Удостоверяю как очевидец, что граф, больной, медицины и докторов не бранил и скончался, не всовывая в рот пальцев. Тело графа обмыли его люди, и я сам помогал надеть на него завещанную им полотняную рубашку покойного государя Александра Павловича. Г-на Романовича во все это время я при графе и в Грузине не видал. В пятницу же вечером приехал новгородский уездный предводитель дворянства А. Д. Тырков, который, как посторонний, к графу не входил, но в Грузине ночевал, и в субботу, когда положили графа на стол, Тырков взял к себе ключи, а я запечатал стол и бюро и отпечатал их по приезде в Грузино в первый день светлого праздника для похорон графа генерал-адъютанта Клейнмихеля, который и принял все в свое распоряжение.

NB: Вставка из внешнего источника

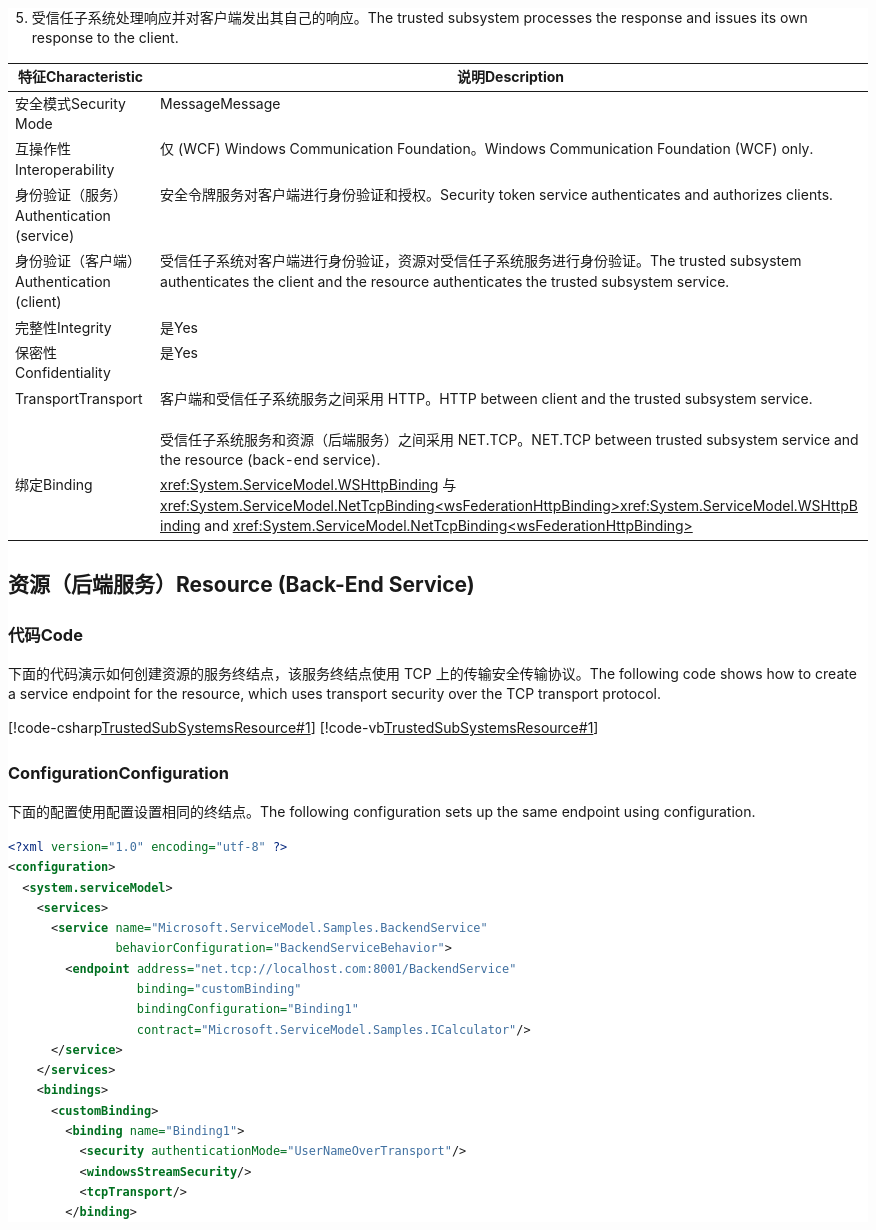 5. <span data-ttu-id="1cd76-115">受信任子系统处理响应并对客户端发出其自己的响应。</span><span class="sxs-lookup"><span data-stu-id="1cd76-115">The trusted subsystem processes the response and issues its own response to the client.</span></span>  
  
|<span data-ttu-id="1cd76-116">特征</span><span class="sxs-lookup"><span data-stu-id="1cd76-116">Characteristic</span></span>|<span data-ttu-id="1cd76-117">说明</span><span class="sxs-lookup"><span data-stu-id="1cd76-117">Description</span></span>|  
|--------------------|-----------------|  
|<span data-ttu-id="1cd76-118">安全模式</span><span class="sxs-lookup"><span data-stu-id="1cd76-118">Security Mode</span></span>|<span data-ttu-id="1cd76-119">Message</span><span class="sxs-lookup"><span data-stu-id="1cd76-119">Message</span></span>|  
|<span data-ttu-id="1cd76-120">互操作性</span><span class="sxs-lookup"><span data-stu-id="1cd76-120">Interoperability</span></span>|<span data-ttu-id="1cd76-121">仅 (WCF) Windows Communication Foundation。</span><span class="sxs-lookup"><span data-stu-id="1cd76-121">Windows Communication Foundation (WCF) only.</span></span>|  
|<span data-ttu-id="1cd76-122">身份验证（服务）</span><span class="sxs-lookup"><span data-stu-id="1cd76-122">Authentication (service)</span></span>|<span data-ttu-id="1cd76-123">安全令牌服务对客户端进行身份验证和授权。</span><span class="sxs-lookup"><span data-stu-id="1cd76-123">Security token service authenticates and authorizes clients.</span></span>|  
|<span data-ttu-id="1cd76-124">身份验证（客户端）</span><span class="sxs-lookup"><span data-stu-id="1cd76-124">Authentication (client)</span></span>|<span data-ttu-id="1cd76-125">受信任子系统对客户端进行身份验证，资源对受信任子系统服务进行身份验证。</span><span class="sxs-lookup"><span data-stu-id="1cd76-125">The trusted subsystem authenticates the client and the resource authenticates the trusted subsystem service.</span></span>|  
|<span data-ttu-id="1cd76-126">完整性</span><span class="sxs-lookup"><span data-stu-id="1cd76-126">Integrity</span></span>|<span data-ttu-id="1cd76-127">是</span><span class="sxs-lookup"><span data-stu-id="1cd76-127">Yes</span></span>|  
|<span data-ttu-id="1cd76-128">保密性</span><span class="sxs-lookup"><span data-stu-id="1cd76-128">Confidentiality</span></span>|<span data-ttu-id="1cd76-129">是</span><span class="sxs-lookup"><span data-stu-id="1cd76-129">Yes</span></span>|  
|<span data-ttu-id="1cd76-130">Transport</span><span class="sxs-lookup"><span data-stu-id="1cd76-130">Transport</span></span>|<span data-ttu-id="1cd76-131">客户端和受信任子系统服务之间采用 HTTP。</span><span class="sxs-lookup"><span data-stu-id="1cd76-131">HTTP between client and the trusted subsystem service.</span></span><br /><br /> <span data-ttu-id="1cd76-132">受信任子系统服务和资源（后端服务）之间采用 NET.TCP。</span><span class="sxs-lookup"><span data-stu-id="1cd76-132">NET.TCP between trusted subsystem service and the resource (back-end service).</span></span>|  
|<span data-ttu-id="1cd76-133">绑定</span><span class="sxs-lookup"><span data-stu-id="1cd76-133">Binding</span></span>|<span data-ttu-id="1cd76-134"><xref:System.ServiceModel.WSHttpBinding> 与 <xref:System.ServiceModel.NetTcpBinding>[\<wsFederationHttpBinding>](../../configure-apps/file-schema/wcf/wsfederationhttpbinding.md)</span><span class="sxs-lookup"><span data-stu-id="1cd76-134"><xref:System.ServiceModel.WSHttpBinding> and <xref:System.ServiceModel.NetTcpBinding>[\<wsFederationHttpBinding>](../../configure-apps/file-schema/wcf/wsfederationhttpbinding.md)</span></span>|  
  
## <a name="resource-back-end-service"></a><span data-ttu-id="1cd76-135">资源（后端服务）</span><span class="sxs-lookup"><span data-stu-id="1cd76-135">Resource (Back-End Service)</span></span>  
  
### <a name="code"></a><span data-ttu-id="1cd76-136">代码</span><span class="sxs-lookup"><span data-stu-id="1cd76-136">Code</span></span>  
 <span data-ttu-id="1cd76-137">下面的代码演示如何创建资源的服务终结点，该服务终结点使用 TCP 上的传输安全传输协议。</span><span class="sxs-lookup"><span data-stu-id="1cd76-137">The following code shows how to create a service endpoint for the resource, which uses transport security over the TCP transport protocol.</span></span>  
  
 [!code-csharp[TrustedSubSystemsResource#1](../../../../samples/snippets/csharp/VS_Snippets_CFX/trustedsubsystemsresource/cs/source.cs#1)]
 [!code-vb[TrustedSubSystemsResource#1](../../../../samples/snippets/visualbasic/VS_Snippets_CFX/trustedsubsystemsresource/vb/source.vb#1)]  
  
### <a name="configuration"></a><span data-ttu-id="1cd76-138">Configuration</span><span class="sxs-lookup"><span data-stu-id="1cd76-138">Configuration</span></span>  
 <span data-ttu-id="1cd76-139">下面的配置使用配置设置相同的终结点。</span><span class="sxs-lookup"><span data-stu-id="1cd76-139">The following configuration sets up the same endpoint using configuration.</span></span>  
  
```xml  
<?xml version="1.0" encoding="utf-8" ?>  
<configuration>  
  <system.serviceModel>  
    <services>  
      <service name="Microsoft.ServiceModel.Samples.BackendService"  
               behaviorConfiguration="BackendServiceBehavior">  
        <endpoint address="net.tcp://localhost.com:8001/BackendService"  
                  binding="customBinding"  
                  bindingConfiguration="Binding1"  
                  contract="Microsoft.ServiceModel.Samples.ICalculator"/>  
      </service>  
    </services>  
    <bindings>  
      <customBinding>  
        <binding name="Binding1">  
          <security authenticationMode="UserNameOverTransport"/>  
          <windowsStreamSecurity/>  
          <tcpTransport/>  
        </binding>  
```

За Арендой граф посылать не просил, и тот, кто говорит с такою уверенностию: «Я послал фельдъегеря за Арендом», — послать фельдъегеря не мог по очень простой причине, потому что при графе в Грузине не находилось ни одного фельдъегеря. Описанный г-м Романовичем поступок одного офицера, подходившего к гробу со стаканом шампанского, конечно, не может быть признан поступком блестящим и делающим честь тому офицеру; подобные действия офицеров своего полка желательно лучше бы постараться скрыть, нежели выставлять наружу; но я отношу и оное к вымыслу. В то время был уже в Грузине генерал-адъютант граф Клейнмихель, который не допустил бы подобного безобразия. Погребение было совершено не во вторник, а в среду Святой недели. Рассказ г-на Романовича о памятнике графа также вымысел; памятник состоит из гранитного камня; появился он не в 1833 году, а я помню его еще в 1818 году над могилой в Грузинском соборе, самим графом себе приготовленной. Грузинское имение отдано Новгородскому корпусу не самим графом, а Государем Императором Николаем Павловичем, в силу духовного завещания графа, предоставлявшего оным право и выражавшего просьбу Государю после его смерти назначить ему наследника по выбору и волею Государя Императора, если бы он при жизни своей не назначил себе сам такового. В силу такого-то духовного завещания, в Сенате хранившегося, как граф сам себе наследника не назначил, то Государю и угодно было назначить все имущество графа в Новгородский кадетский корпус, присвоив ему герб и наименование Новгородского графа Аракчеева кадетского корпуса.